Senior Editor
Whenever I turn on the TV or the car radio, go online, or even walk down the street recently, I notice there is a seemingly unreasonable amount of trash talking and mudslinging going on. This can only mean one thing: a big election is coming up.
Now I am sure most Americans, or at least those who have access to literally any form of media, are aware a presidential election is about to occur. However, I can also practically guarantee that there is a much smaller group of people who actually know the policy platforms of the candidates.
Why are these numbers so skewed? The answer is the media and the public appetite for scandal and horror as opposed to facts. The candidates want the most votes and the way to do this, or at least in the eyes of current campaign managers, is to not only feed the American appetite for scandal but to blatantly backstab the other candidate.

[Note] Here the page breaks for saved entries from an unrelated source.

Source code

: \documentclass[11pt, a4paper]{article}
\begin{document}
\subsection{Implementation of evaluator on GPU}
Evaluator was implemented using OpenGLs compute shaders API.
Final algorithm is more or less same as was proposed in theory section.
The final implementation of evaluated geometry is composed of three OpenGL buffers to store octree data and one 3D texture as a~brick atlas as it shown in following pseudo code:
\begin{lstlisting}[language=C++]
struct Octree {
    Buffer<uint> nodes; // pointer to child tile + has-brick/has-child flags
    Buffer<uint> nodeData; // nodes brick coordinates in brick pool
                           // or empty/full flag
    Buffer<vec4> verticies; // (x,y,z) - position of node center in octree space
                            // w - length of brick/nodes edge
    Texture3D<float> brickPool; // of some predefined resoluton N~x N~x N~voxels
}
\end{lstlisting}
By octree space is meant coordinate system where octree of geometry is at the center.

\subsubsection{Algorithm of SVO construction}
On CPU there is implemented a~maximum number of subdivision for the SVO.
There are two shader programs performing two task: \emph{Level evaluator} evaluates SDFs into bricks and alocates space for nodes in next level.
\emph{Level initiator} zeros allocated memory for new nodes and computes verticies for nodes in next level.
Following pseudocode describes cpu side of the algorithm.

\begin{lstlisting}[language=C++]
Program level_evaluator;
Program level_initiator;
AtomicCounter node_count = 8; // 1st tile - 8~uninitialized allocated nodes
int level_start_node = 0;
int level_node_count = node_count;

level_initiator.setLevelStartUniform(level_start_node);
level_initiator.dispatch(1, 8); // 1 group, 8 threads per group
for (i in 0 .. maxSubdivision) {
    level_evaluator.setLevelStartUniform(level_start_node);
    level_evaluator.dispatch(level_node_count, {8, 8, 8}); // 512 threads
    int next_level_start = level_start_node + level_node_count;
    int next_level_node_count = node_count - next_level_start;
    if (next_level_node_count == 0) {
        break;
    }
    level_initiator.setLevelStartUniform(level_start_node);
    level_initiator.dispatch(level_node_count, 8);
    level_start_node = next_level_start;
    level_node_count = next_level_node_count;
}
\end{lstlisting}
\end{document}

For example, when the U.S. embassies were being attacked in the Middle East, the Romney campaign did not even try to gather any facts or do any fact checking before they had a press release condemning the response of the Obama administration before the response was even made. While this haste proved to be more detrimental to Romney, as it made him look entirely misinformed, the willingness to attack so quickly in a very delicate, and what should have been somber situation, shows how the political climate emphasizes the need to shoot down the other candidate.
Obama isn’t guilt-free either. While, to my knowledge, he hasn’t gone out on a ledge to attack Romney as much as Romney has in the past, the only things I see sponsored by the Obama campaign are ads that label Romney as a corporate elitist who will enslave the middle-class.

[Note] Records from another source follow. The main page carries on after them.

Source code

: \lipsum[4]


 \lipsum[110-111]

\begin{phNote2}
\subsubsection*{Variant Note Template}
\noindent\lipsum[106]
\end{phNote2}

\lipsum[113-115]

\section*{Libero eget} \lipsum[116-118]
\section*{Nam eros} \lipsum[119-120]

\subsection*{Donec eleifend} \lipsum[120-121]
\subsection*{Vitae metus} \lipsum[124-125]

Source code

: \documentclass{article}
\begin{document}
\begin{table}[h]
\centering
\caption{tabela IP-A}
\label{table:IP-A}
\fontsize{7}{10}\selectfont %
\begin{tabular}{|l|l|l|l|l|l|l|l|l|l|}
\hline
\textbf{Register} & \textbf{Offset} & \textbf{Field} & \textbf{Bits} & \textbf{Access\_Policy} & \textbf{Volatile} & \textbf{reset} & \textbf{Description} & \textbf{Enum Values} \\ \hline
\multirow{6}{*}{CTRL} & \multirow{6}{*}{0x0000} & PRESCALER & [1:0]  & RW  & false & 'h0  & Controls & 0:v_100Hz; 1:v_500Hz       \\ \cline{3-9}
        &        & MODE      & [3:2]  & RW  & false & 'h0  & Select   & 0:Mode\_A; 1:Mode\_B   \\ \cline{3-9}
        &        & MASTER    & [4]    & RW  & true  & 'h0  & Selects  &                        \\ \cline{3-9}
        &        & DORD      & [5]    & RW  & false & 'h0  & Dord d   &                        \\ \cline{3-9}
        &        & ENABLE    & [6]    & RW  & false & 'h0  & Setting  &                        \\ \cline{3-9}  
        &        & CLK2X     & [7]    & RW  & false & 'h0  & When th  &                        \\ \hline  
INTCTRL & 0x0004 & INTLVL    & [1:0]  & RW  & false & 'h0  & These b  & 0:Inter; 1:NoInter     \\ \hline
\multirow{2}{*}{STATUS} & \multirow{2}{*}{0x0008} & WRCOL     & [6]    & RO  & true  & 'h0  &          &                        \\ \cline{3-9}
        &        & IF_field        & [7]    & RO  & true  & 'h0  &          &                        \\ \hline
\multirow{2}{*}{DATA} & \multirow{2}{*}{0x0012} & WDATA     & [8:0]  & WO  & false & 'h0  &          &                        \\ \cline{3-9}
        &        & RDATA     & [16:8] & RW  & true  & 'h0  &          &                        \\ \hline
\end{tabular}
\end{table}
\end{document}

Throughout the entire campaign I have not seen a single ad or sponsorship that extols the qualities of the candidate they are endorsing but instead all of them tell the American people why someone is so terrible and why one shouldn’t vote for them.
This strategy of name calling and finger pointing is not a practice one would imagine in a country where access to information is so easy and where everyone has a right to the truth and yet, it happens every election season, not only in national elections but at every level. I have no idea when my local elections are but I can pretty accurately tell you the date simply by the level of demeaning signs and ads that increase exponentially as the election approaches.
This phenomenon is not isolated to the political sphere. The media constantly attacks well known members of every public sphere from Oprah to Paris Hilton and literally anyone with a name in any field. The reason for this is the American people. We, as a people, have become so addicted to tales of horror and scandal that it is hard for the media to present anything else.
It is all about supply and demand. As such, we should begin to wonder why we like to turn on the news and hear about murders, accidents, and disasters to the point that many other things that should be known are tabled so as to clear air time for horror and tragedy.
Why are these topics so appealing? Does it help us connect in some way, or is it simply a way to make the world around us seem more terrifying and hostile? The world of politics has plenty of examples as to how our system has gone astray. The facts are hidden and the emphasis is no longer on platforms but on how bad the other candidate is.
However, if we ever hope to change, we are going to have to change the desires of the public as a whole. We need to move away from media focused on death, gore, scandal, and travesty to one based on the clear and honest conveyance of fact.
This system would provide a much clearer picture for the American people to make important electoral decisions and at the same time remove the provincialism that led to the freezing of the government just a few years ago. This change will neither be easy nor cheap, and it is up to the American people to decide if we want our government based on mudslinging and slander or on truth and honest policy.